The manifest element does have content, namely all the file-entry elements. The content is all contained between the start-tag <manifest> and end-tag </manifest>.
An XML document carries all its information in the element content and the attribute values, as well as in the actual element and attribute names. Together with namespaces, we have a very powerful way of organizing information so that it can exchanged and archived. With this flexibility comes a lot of choice of how best to design the model for this information.
This can occasionally lead to controversy and arguments about the best way of do something. For us now we’re going to take ODF as is and just handle whatever it happens to be. If you decide to participate in the OASIS OpenDocument Format Technical Committee, you will have the chance to further develop the XML format for ODF itself.
We’re still searching for our elusive ‘x’, the only significant content to speak of in our document. I’m going to foreshadow Part 5 a little bit and let you know that it will be expressed as
<text:p text:style-name="Standard">x</text:p>
in content.xml.
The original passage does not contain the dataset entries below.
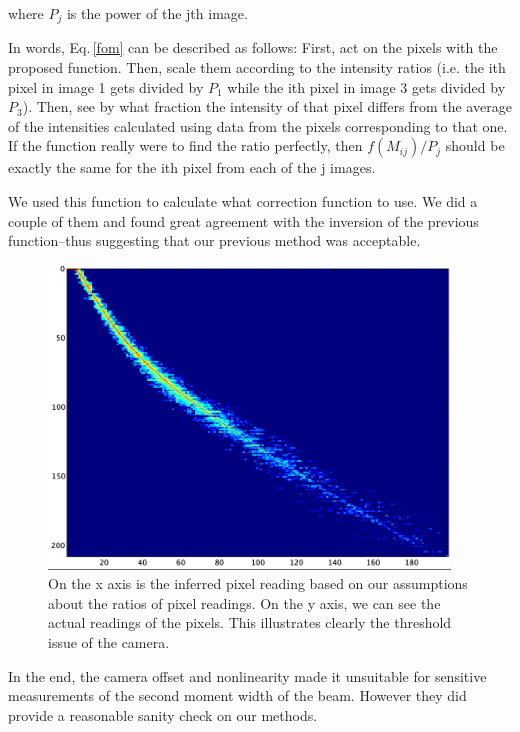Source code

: where $P_j$ is the power of the jth image.

In words, Eq.\,\ref{fom} can be described as follows: First, act on the pixels with the proposed function. Then, scale them according to the intensity ratios (i.e. the ith pixel in image 1 gets divided by $P_1$ while the ith pixel in image 3 gets divided by $P_3$). Then, see by what fraction the intensity of that pixel differs from the average of the intensities calculated using data from the pixels corresponding to that one. If the function really were to find the ratio perfectly, then $f(M_{ij})/P_j$ should be exactly the same for the ith pixel from each of the j images. 


We used this function to calculate what correction function to use. We did a couple of them and found great agreement with the inversion of the previous function--thus suggesting that our previous method was acceptable. 


\begin{figure}
\centerline{
\includegraphics[width=0.95\textwidth]{cameraPixelFit}
}
\caption[Camera linearity and offset]{On the x axis is the inferred pixel reading based on our assumptions about the ratios of pixel readings. On the y axis, we can see the actual readings of the pixels. This illustrates clearly the threshold issue of the camera.}
\end{figure}

In the end, the camera offset and nonlinearity made it unsuitable for sensitive measurements of the second moment width of the beam. However they did provide a reasonable sanity check on our methods.
%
At this point you know enough to identify the namespace, the start-tag, the end-tag, the attribute name, the attribute value, and the content (x!). Expect to see more of these.
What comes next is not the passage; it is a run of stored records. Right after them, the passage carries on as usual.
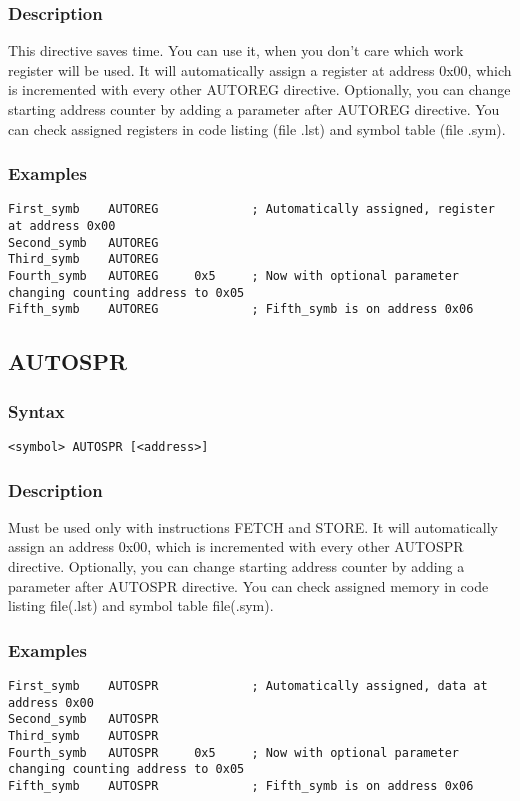         \subsubsection{Description}
            This directive saves time. You can use it, when you don't care which work register will be used. It will automatically assign a register at address 0x00, which is incremented with every other AUTOREG directive. Optionally, you can change starting address counter by adding a parameter after AUTOREG directive. You can check assigned registers in code listing (file .lst) and symbol table (file .sym).

        \subsubsection{Examples}
            \verb'First_symb    AUTOREG             ; Automatically assigned, register at address 0x00'\\
            \verb'Second_symb   AUTOREG'\\
            \verb'Third_symb    AUTOREG'\\
            \verb'Fourth_symb   AUTOREG     0x5     ; Now with optional parameter changing counting address to 0x05'\\
            \verb'Fifth_symb    AUTOREG             ; Fifth_symb is on address 0x06'

    \subsection{AUTOSPR}
        \subsubsection{Syntax}
            \verb'<symbol> AUTOSPR [<address>]'

    \subsubsection{Description}
        Must be used only with instructions FETCH and STORE. It will automatically assign an address 0x00, which is incremented with every other AUTOSPR directive. Optionally, you can change starting address counter by adding a parameter after AUTOSPR directive. You can check assigned memory in code listing file(.lst) and symbol table file(.sym).

    \subsubsection{Examples}
        \verb'First_symb    AUTOSPR             ; Automatically assigned, data at address 0x00'\\
        \verb'Second_symb   AUTOSPR'\\
        \verb'Third_symb    AUTOSPR'\\
        \verb'Fourth_symb   AUTOSPR     0x5     ; Now with optional parameter changing counting address to 0x05'\\
        \verb'Fifth_symb    AUTOSPR             ; Fifth_symb is on address 0x06'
The content.xml component is 2120 bytes long in uncompressed form, so there will be a lot of other stuff we’ll have to wade through. Remember that we can deal with very general documents in ODF, so some of the extra material will be overhead for things we may or may not use.
Examining the namespaces in content.xml will be a good demonstration of the range of industry open standards that ODF uses. Next time we’ll dive into this component and spend as much time as we need to understand its contents, pun intended.
Parts: 1 2 3 4 5 6 7
Also see: “Regarding use of the Python code in my blog entries”


arrrg. this odf thing is getting annoying; I feel like I’m back in kindergarten with all the really simple things being spelled out so slowly and the interesting stuff being glossed over. :( I still feel like something really interesting is about to show up, but like many of my teachers’ lectures, I may miss it because I stop reading out of boredom. I’m just skimming the code parts now; those are quite verbose enough, for the most part.
I’m deliberately doing this slowly. What are the interesting bits that you think I am glossing over?
I dissagree with the first post. The pace is excellent for those of us not deep into xml and odf.
I’m a fan of Bob’s LARGE-TYPE writing style (and not only because I read at the 8th grade level.
What I noticed leading Marketing Project for OpenOffice was that the population of Newbies is always renewing itself. With ODF we’re presently somewhere on the left side of the Early-Adopter section of the Rogers (Everett) Diffusion of Innovations curve. That’s, what, 5% done and 95% left to go…if that?
Bob’s audience is the 95% — some of whom are internal at IBM, who even read above the 8th grade level ;-) — and the 95% together are by far the more important segment of the general population to ODF because they aren’t yet informed enough to act in their local circumstance. These are not people who particularly care about the arcana of file format standards consortia or the latest cool Python script.
If one is able to read Bob’s code, then one could use Google, too, and learn enough about ODF to drown Godzilla in the Sea of Japan even before the little plastic Mitsubishi Zeros come strafing in…that is, to be explicit, quickly.